RESULTS: Despite the range of clinical factors considered, our models explain only a modest proportion of the variance in optical treatment outcomes. The better predictors of the degree of optical treatment success in amblyopic children are visual acuity of the amblyopic eye, interocular visual acuity difference, stereoacuity, treatment compliance and the amblyopic eye spherical-equivalent refractive error. While the aetiology of the amblyopia does not exert a major influence upon treatment outcome, combined-mechanism amblyopes experience the smallest improvement in visual acuity, tropia and stereoacuity and may need longer optical treatment periods.

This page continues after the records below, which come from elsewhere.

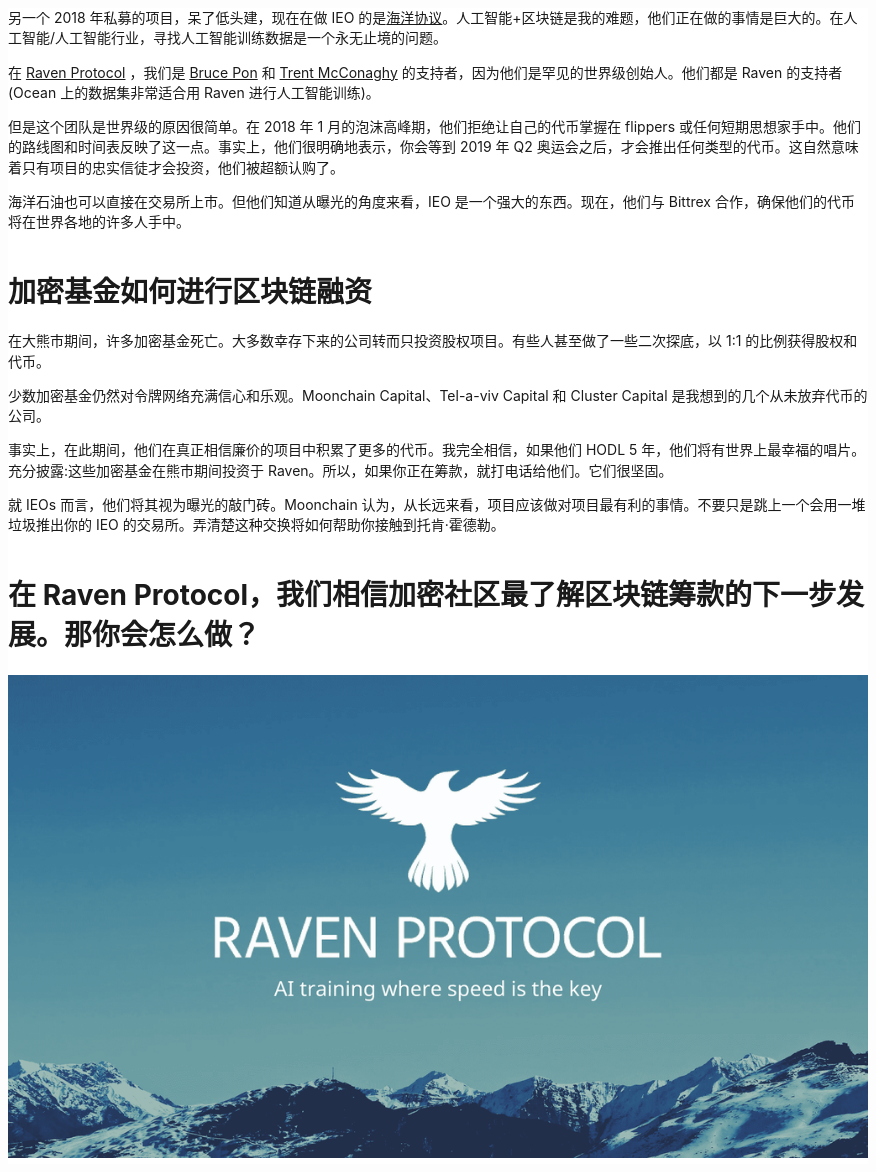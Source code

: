 另一个 2018 年私募的项目，呆了低头建，现在在做 IEO 的是[海洋协议](http://oceanprotocol.com)。人工智能+区块链是我的难题，他们正在做的事情是巨大的。在人工智能/人工智能行业，寻找人工智能训练数据是一个永无止境的问题。

在 [Raven Protocol](http://www.ravenprotocol.com) ，我们是 [Bruce Pon](http://twitter.com/brucepon) 和 [Trent McConaghy](http://twitter.com/trentmc0) 的支持者，因为他们是罕见的世界级创始人。他们都是 Raven 的支持者(Ocean 上的数据集非常适合用 Raven 进行人工智能训练)。

但是这个团队是世界级的原因很简单。在 2018 年 1 月的泡沫高峰期，他们拒绝让自己的代币掌握在 flippers 或任何短期思想家手中。他们的路线图和时间表反映了这一点。事实上，他们很明确地表示，你会等到 2019 年 Q2 奥运会之后，才会推出任何类型的代币。这自然意味着只有项目的忠实信徒才会投资，他们被超额认购了。

海洋石油也可以直接在交易所上市。但他们知道从曝光的角度来看，IEO 是一个强大的东西。现在，他们与 Bittrex 合作，确保他们的代币将在世界各地的许多人手中。

# 加密基金如何进行区块链融资

在大熊市期间，许多加密基金死亡。大多数幸存下来的公司转而只投资股权项目。有些人甚至做了一些二次探底，以 1:1 的比例获得股权和代币。

少数加密基金仍然对令牌网络充满信心和乐观。Moonchain Capital、Tel-a-viv Capital 和 Cluster Capital 是我想到的几个从未放弃代币的公司。

事实上，在此期间，他们在真正相信廉价的项目中积累了更多的代币。我完全相信，如果他们 HODL 5 年，他们将有世界上最幸福的唱片。充分披露:这些加密基金在熊市期间投资于 Raven。所以，如果你正在筹款，就打电话给他们。它们很坚固。

就 IEOs 而言，他们将其视为曝光的敲门砖。Moonchain 认为，从长远来看，项目应该做对项目最有利的事情。不要只是跳上一个会用一堆垃圾推出你的 IEO 的交易所。弄清楚这种交换将如何帮助你接触到托肯·霍德勒。

# 在 Raven Protocol，我们相信加密社区最了解区块链筹款的下一步发展。那你会怎么做？

![](img/7a8243bb90cbdf2786f37a8bcb824146.png)
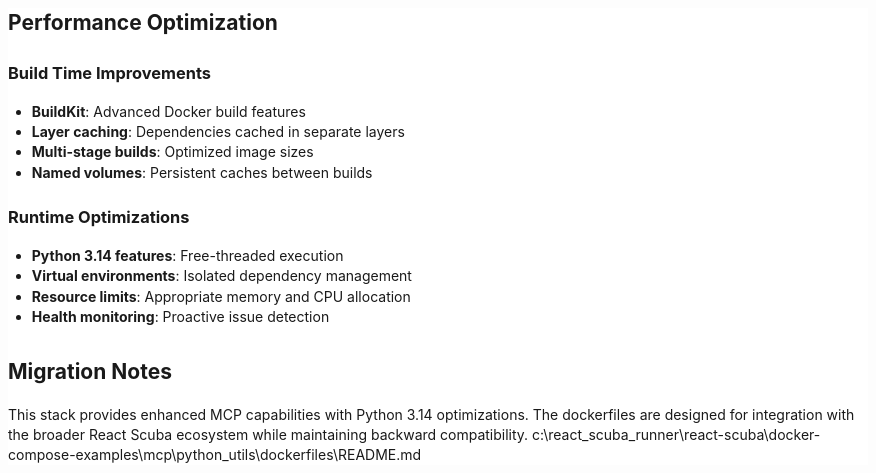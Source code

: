 ## Performance Optimization

### Build Time Improvements

- **BuildKit**: Advanced Docker build features
- **Layer caching**: Dependencies cached in separate layers
- **Multi-stage builds**: Optimized image sizes
- **Named volumes**: Persistent caches between builds

### Runtime Optimizations

- **Python 3.14 features**: Free-threaded execution
- **Virtual environments**: Isolated dependency management
- **Resource limits**: Appropriate memory and CPU allocation
- **Health monitoring**: Proactive issue detection

## Migration Notes

This stack provides enhanced MCP capabilities with Python 3.14 optimizations. The dockerfiles are designed for integration with the broader React Scuba ecosystem while maintaining backward compatibility.
</content>
<parameter name="filePath">c:\react_scuba_runner\react-scuba\docker-compose-examples\mcp\python_utils\dockerfiles\README.md
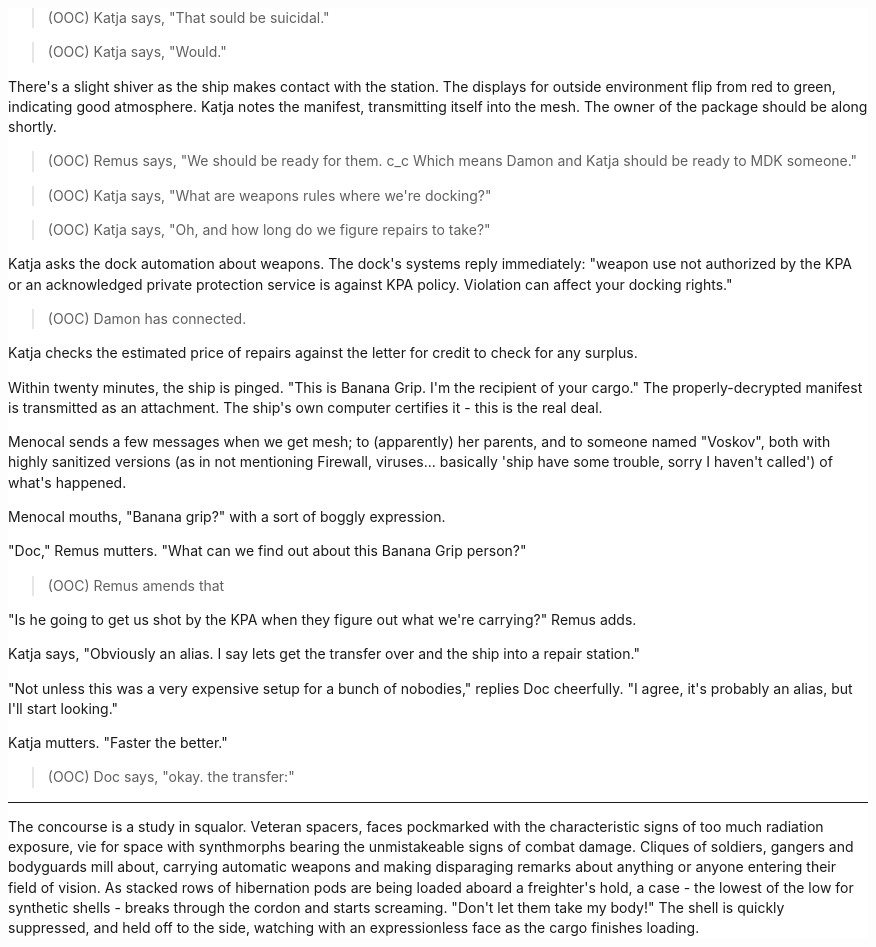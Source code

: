 > (OOC) Katja says, "That sould be suicidal."

> (OOC) Katja says, "Would."

There's a slight shiver as the ship makes contact with the station. The displays for outside environment flip from red to green, indicating good atmosphere. Katja notes the manifest, transmitting itself into the mesh. The owner of the package should be along shortly.

> (OOC) Remus says, "We should be ready for them. c\_c Which means Damon and Katja should be ready to MDK someone."

> (OOC) Katja says, "What are weapons rules where we're docking?"

> (OOC) Katja says, "Oh, and how long do we figure repairs to take?"

Katja asks the dock automation about weapons. The dock's systems reply immediately: "weapon use not authorized by the KPA or an acknowledged private protection service is against KPA policy. Violation can affect your docking rights."

> (OOC) Damon has connected.

Katja checks the estimated price of repairs against the letter for credit to check for any surplus.

Within twenty minutes, the ship is pinged. "This is Banana Grip. I'm the recipient of your cargo." The properly-decrypted manifest is transmitted as an attachment. The ship's own computer certifies it - this is the real deal.

Menocal sends a few messages when we get mesh; to (apparently) her parents, and to someone named "Voskov", both with highly sanitized versions (as in not mentioning Firewall, viruses... basically 'ship have some trouble, sorry I haven't called') of what's happened.

Menocal mouths, "Banana grip?" with a sort of boggly expression.

"Doc," Remus mutters. "What can we find out about this Banana Grip person?"

> (OOC) Remus amends that

"Is he going to get us shot by the KPA when they figure out what we're carrying?" Remus adds.

Katja says, "Obviously an alias. I say lets get the transfer over and the ship into a repair station."

"Not unless this was a very expensive setup for a bunch of nobodies," replies Doc cheerfully. "I agree, it's probably an alias, but I'll start looking."

Katja mutters. "Faster the better."

> (OOC) Doc says, "okay. the transfer:"

---

The concourse is a study in squalor. Veteran spacers, faces pockmarked with the characteristic signs of too much radiation exposure, vie for space with synthmorphs bearing the unmistakeable signs of combat damage. Cliques of soldiers, gangers and bodyguards mill about, carrying automatic weapons and making disparaging remarks about anything or anyone entering their field of vision. As stacked rows of hibernation pods are being loaded aboard a freighter's hold, a case - the lowest of the low for synthetic shells - breaks through the cordon and starts screaming. "Don't let them take my body!" The shell is quickly suppressed, and held off to the side, watching with an expressionless face as the cargo finishes loading.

CONCLUSIONS: While results identify the factors influencing optical treatment outcome in amblyopic children, clinicians will be unable to predict accurately the benefits of optical treatment in individual patients. Whether this is because relevant clinical or non-clinical factors (e.g. nature and volume of daily activities undertaken) influences the outcomes from optical treatment has not yet been identified and remains to be discovered.
摘要:
背景:评估与3至7岁弱视儿童的光学治疗效果更好相关的因素。
方法:从具有相似方案的两项研究中提取的数据,弱视治疗研究5(n=152)和13(n=128)来自儿科眼病调查组数据库,通过回归分析确定与弱视眼视力改善相关的因素,眼间视力和立体视敏度的差异。输入变量是弱视的病因(屈光参差,斜视和联合机制弱视),治疗依从性,视敏度,眼间视力差异,立体敏锐度,远处和近处的斜视大小,基线时的年龄和屈光不正。
结果:尽管考虑了一系列临床因素,我们的模型仅解释了光学治疗结局差异的适度比例.弱视儿童光学治疗成功程度的较好预测因素是弱视眼的视力,眼间视力差异,立体敏锐度,治疗依从性和弱视眼等效球面屈光不正。虽然弱视的病因不会对治疗结果产生重大影响,联合机制弱视经历最小的视力改善,斜视和立体敏锐度,可能需要更长的光学治疗时间。
结论:虽然结果确定了影响弱视儿童光学治疗结果的因素,临床医生将无法准确预测光学治疗对个体患者的益处。这是因为相关的临床或非临床因素(例如,日常活动的性质和数量)影响光学治疗的结果尚未确定,还有待发现。